4. A reasoning trace. The phrase "that's the SRS params resident in memory" reveals the assistant's interpretation of the observed ~45 GB RSS. This is not a raw observation but an inference—the assistant is connecting the observed memory usage to its knowledge of the SRS parameter file size. This inference could be wrong (if, for example, there were memory leaks or other allocations), but it is stated explicitly, allowing a human reviewer to evaluate its correctness.
The Thinking Process Visible in the Reasoning
Although message 718 is short, the thinking process is visible in its structure and content:
The assistant begins with an assessment ("Good — both processes are still running"). This is not just a status update; it is a positive evaluation. The baseline test infrastructure survived the ~89-second proof run without crashing or being OOM-killed. This is a nontrivial validation of system stability.

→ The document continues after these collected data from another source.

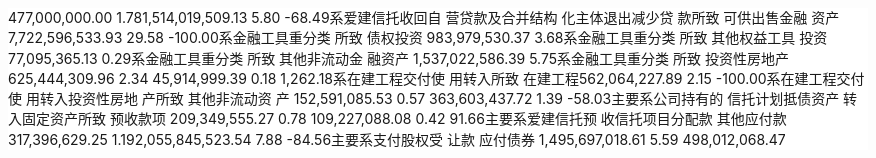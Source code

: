 477,000,000.00
1.781,514,019,509.13
5.80
-68.49系爱建信托收回自
营贷款及合并结构
化主体退出减少贷
款所致
可供出售金融
资产7,722,596,533.93
29.58
-100.00系金融工具重分类
所致
债权投资
983,979,530.37
3.68系金融工具重分类
所致
其他权益工具
投资
77,095,365.13
0.29系金融工具重分类
所致
其他非流动金
融资产
1,537,022,586.39
5.75系金融工具重分类
所致
投资性房地产
625,444,309.96
2.34
45,914,999.39
0.18
1,262.18系在建工程交付使
用转入所致
在建工程562,064,227.89
2.15
-100.00系在建工程交付使
用转入投资性房地
产所致
其他非流动资
产
152,591,085.53
0.57
363,603,437.72
1.39
-58.03主要系公司持有的
信托计划抵债资产
转入固定资产所致
预收款项
209,349,555.27
0.78
109,227,088.08
0.42
91.66主要系爱建信托预
收信托项目分配款
其他应付款
317,396,629.25
1.192,055,845,523.54
7.88
-84.56主要系支付股权受
让款
应付债券
1,495,697,018.61
5.59
498,012,068.47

Next comes an interpretation ("The daemon is idle at ~45 GB RSS (that's the SRS params resident in memory)"). The assistant distinguishes between active proving memory (which would be much higher, ~200+ GB) and idle memory (the SRS parameters kept resident for fast access). This distinction is crucial because it tells the assistant that the proof has completed and the daemon is ready for new work.
Then comes an intention ("Let me proceed with the E2E testing plan"). This is the decision point. The assistant could have done many things: analyzed the baseline data first, checked for errors in the daemon log, or run additional single-proof tests for statistical significance. Instead, it chooses to proceed immediately to the batch=2 test, indicating confidence in the baseline data and a desire to move forward.

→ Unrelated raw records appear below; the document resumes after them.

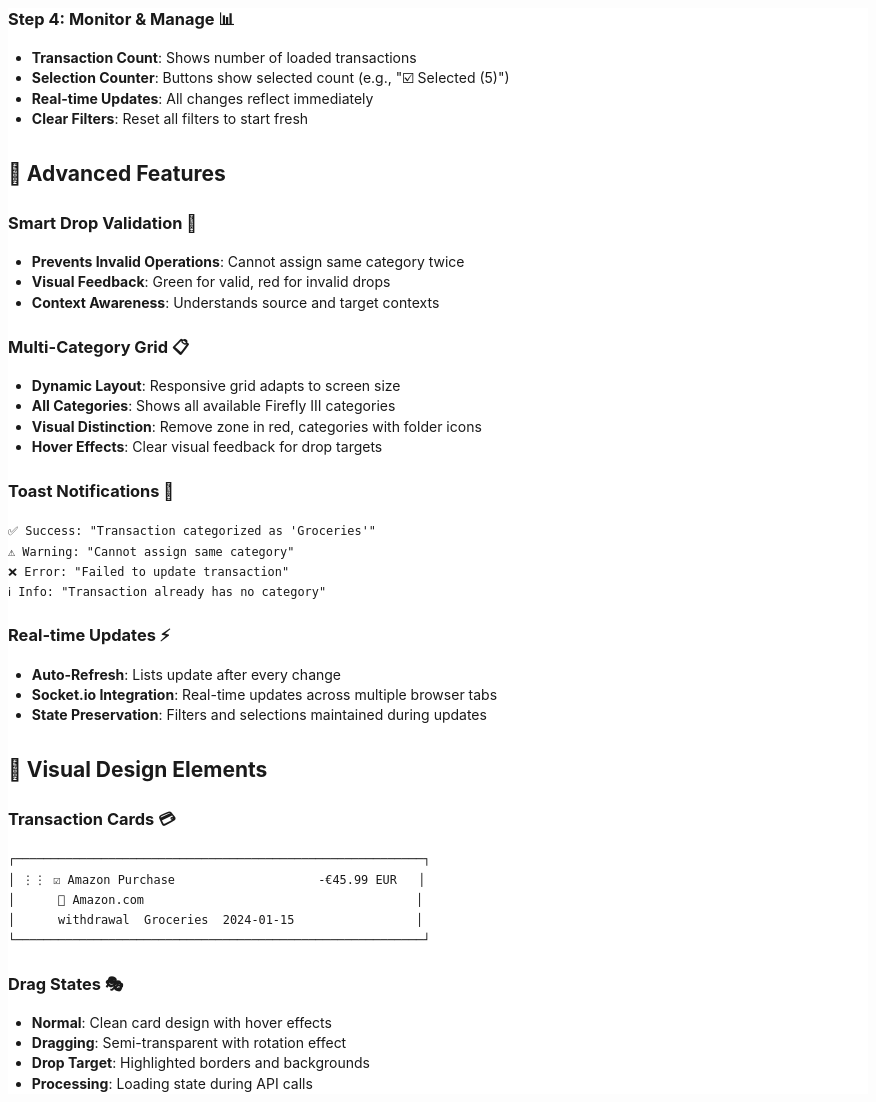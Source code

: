 ### **Step 4: Monitor & Manage** 📊
- **Transaction Count**: Shows number of loaded transactions
- **Selection Counter**: Buttons show selected count (e.g., "☑️ Selected (5)")
- **Real-time Updates**: All changes reflect immediately
- **Clear Filters**: Reset all filters to start fresh

## 🎯 Advanced Features

### **Smart Drop Validation** 🧠
- **Prevents Invalid Operations**: Cannot assign same category twice
- **Visual Feedback**: Green for valid, red for invalid drops
- **Context Awareness**: Understands source and target contexts

### **Multi-Category Grid** 📋
- **Dynamic Layout**: Responsive grid adapts to screen size
- **All Categories**: Shows all available Firefly III categories
- **Visual Distinction**: Remove zone in red, categories with folder icons
- **Hover Effects**: Clear visual feedback for drop targets

### **Toast Notifications** 💬
```
✅ Success: "Transaction categorized as 'Groceries'"
⚠️ Warning: "Cannot assign same category"
❌ Error: "Failed to update transaction"
ℹ️ Info: "Transaction already has no category"
```

### **Real-time Updates** ⚡
- **Auto-Refresh**: Lists update after every change
- **Socket.io Integration**: Real-time updates across multiple browser tabs
- **State Preservation**: Filters and selections maintained during updates

## 🎨 Visual Design Elements

### **Transaction Cards** 💳
```
┌─────────────────────────────────────────────────────────┐
│ ⋮⋮ ☑️ Amazon Purchase                    -€45.99 EUR   │
│      📍 Amazon.com                                      │
│      withdrawal  Groceries  2024-01-15                 │
└─────────────────────────────────────────────────────────┘
```

### **Drag States** 🎭
- **Normal**: Clean card design with hover effects
- **Dragging**: Semi-transparent with rotation effect
- **Drop Target**: Highlighted borders and backgrounds
- **Processing**: Loading state during API calls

Finally, the plan is encoded in the todo list. The first item is "in_progress," showing that the assistant has already begun the transition. The remaining items are "pending," showing the planned sequence.
This thinking process reveals a methodical, evidence-driven approach. The assistant does not guess or assume—it checks the running processes, interprets the observed memory usage, and only then commits to the next action. The todo list provides structure and accountability, ensuring that no step is forgotten.
Broader Significance
Message 718, for all its brevity, exemplifies a pattern that recurs throughout successful autonomous coding sessions: the deliberate transition. Rather than rushing from one task to the next, the assistant pauses to confirm state, interpret observations, and formalize the next plan of action. This pattern is the software engineering equivalent of "stop, look, and listen" before crossing a busy intersection.
In the context of the cuzk project, this message is the moment when the theoretical Phase 3 architecture meets empirical validation. The BatchCollector, the synthesize_porep_c2_multi function, the split_batched_proofs logic—all of these had been designed, implemented, and unit-tested in isolation. But the real test was whether they would work together on real hardware with real 32 GiB sector data. Message 718 is the gateway to that validation.
The subsequent messages (719–768) show the testing campaign unfolding exactly as planned: the baseline memory data is analyzed (peak 202.9 GiB RSS), the daemon is restarted with batch=2, and four systematic tests are executed. The timeout flush test verifies that a single proof is correctly flushed after 30,258ms. The batch=2 test demonstrates full synthesis amortization (55.3s for 20 circuits, identical to 10 circuits for a single proof). The 3-proof overflow test confirms correct batch-of-2 plus overflow behavior. The WinningPoSt bypass test verifies that non-batchable types skip the collector entirely. The quantitative results are compelling: 1.42x throughput improvement with batch=2, memory peaking at ~360 GiB (close to the predicted ~408 GiB estimate).
All of this validation flows from the decision made in message 718. It is the hinge point on which the entire Phase 3 testing campaign turns—a quiet, methodical pivot from baseline to experiment, from implementation to validation, from theory to practice.